Exercise aim —
Of the material below, only the lines from the line containing "## 📊 GitHub Stats" down to the line containing "## 🌟 Fun Facts" belong in the answer, written out exactly.

Input —
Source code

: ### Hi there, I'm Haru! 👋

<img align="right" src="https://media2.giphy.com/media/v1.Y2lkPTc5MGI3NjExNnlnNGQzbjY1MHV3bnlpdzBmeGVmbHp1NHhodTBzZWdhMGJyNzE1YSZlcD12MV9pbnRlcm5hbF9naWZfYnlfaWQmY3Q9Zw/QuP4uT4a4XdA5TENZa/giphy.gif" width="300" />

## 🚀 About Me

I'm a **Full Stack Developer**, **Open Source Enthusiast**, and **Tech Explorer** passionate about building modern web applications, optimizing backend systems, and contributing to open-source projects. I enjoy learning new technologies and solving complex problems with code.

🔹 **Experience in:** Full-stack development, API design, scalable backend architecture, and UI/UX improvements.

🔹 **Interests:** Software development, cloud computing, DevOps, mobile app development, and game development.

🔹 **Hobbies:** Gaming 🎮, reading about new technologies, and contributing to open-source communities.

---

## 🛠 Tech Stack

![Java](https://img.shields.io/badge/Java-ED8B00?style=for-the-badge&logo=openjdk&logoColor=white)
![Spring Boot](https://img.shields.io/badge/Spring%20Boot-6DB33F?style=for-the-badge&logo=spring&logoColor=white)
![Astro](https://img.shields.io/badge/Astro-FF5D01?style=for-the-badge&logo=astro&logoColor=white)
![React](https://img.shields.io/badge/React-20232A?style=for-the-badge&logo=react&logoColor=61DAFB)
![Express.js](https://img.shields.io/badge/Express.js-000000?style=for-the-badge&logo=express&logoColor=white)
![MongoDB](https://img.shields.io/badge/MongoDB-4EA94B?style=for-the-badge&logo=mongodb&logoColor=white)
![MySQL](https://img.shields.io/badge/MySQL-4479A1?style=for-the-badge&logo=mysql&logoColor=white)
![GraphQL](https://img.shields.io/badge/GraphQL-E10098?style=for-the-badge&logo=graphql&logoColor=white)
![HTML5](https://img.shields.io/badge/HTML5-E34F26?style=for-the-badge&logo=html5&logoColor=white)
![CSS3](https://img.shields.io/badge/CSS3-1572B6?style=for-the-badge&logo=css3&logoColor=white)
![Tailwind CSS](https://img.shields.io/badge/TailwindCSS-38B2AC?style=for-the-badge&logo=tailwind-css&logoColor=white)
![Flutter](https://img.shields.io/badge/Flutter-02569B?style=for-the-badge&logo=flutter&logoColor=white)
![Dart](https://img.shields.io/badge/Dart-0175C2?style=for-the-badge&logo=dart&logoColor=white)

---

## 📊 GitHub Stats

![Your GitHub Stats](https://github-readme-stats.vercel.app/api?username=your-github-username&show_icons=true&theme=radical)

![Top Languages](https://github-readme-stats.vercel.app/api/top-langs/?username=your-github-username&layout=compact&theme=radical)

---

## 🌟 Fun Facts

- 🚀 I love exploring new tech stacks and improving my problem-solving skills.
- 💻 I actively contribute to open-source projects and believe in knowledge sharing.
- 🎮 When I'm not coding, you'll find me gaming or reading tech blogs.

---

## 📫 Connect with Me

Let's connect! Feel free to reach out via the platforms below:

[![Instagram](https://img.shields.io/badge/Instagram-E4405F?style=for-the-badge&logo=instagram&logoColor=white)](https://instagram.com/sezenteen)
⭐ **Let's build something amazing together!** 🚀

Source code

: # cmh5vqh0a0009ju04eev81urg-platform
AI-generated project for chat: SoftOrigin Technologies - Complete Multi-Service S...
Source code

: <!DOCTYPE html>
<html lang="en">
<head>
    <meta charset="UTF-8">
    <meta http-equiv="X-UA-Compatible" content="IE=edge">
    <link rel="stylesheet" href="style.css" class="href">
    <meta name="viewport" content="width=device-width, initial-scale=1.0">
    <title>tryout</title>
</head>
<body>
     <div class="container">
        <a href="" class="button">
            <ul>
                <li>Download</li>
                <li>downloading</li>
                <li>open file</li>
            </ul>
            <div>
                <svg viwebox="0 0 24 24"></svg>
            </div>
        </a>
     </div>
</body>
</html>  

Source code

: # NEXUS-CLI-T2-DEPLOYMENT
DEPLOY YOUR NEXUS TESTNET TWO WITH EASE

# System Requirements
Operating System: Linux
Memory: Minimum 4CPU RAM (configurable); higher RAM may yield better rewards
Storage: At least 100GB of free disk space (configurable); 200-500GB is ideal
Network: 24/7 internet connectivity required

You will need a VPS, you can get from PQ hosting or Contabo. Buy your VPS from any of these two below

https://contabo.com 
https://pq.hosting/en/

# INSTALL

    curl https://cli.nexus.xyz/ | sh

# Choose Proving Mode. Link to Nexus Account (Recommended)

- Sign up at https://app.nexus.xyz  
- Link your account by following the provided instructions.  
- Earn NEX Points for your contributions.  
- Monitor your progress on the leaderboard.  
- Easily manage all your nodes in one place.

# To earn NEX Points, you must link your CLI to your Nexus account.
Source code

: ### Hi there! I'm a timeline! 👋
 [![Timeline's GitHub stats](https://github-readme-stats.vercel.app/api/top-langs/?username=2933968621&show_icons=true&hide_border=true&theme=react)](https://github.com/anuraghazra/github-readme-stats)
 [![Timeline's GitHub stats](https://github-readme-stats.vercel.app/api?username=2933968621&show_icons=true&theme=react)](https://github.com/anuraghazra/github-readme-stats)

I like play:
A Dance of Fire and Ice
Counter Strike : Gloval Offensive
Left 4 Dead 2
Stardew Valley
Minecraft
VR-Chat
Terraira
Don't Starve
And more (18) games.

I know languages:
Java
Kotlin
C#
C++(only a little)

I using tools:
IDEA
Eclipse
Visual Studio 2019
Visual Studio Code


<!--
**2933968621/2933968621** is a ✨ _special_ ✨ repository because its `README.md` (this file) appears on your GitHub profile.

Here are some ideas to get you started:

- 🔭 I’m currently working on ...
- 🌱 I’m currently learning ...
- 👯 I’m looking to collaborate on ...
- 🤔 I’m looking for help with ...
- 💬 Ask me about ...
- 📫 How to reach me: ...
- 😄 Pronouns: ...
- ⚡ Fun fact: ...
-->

Expected output —
## 📊 GitHub Stats

![Your GitHub Stats](https://github-readme-stats.vercel.app/api?username=your-github-username&show_icons=true&theme=radical)

![Top Languages](https://github-readme-stats.vercel.app/api/top-langs/?username=your-github-username&layout=compact&theme=radical)

---

## 🌟 Fun Facts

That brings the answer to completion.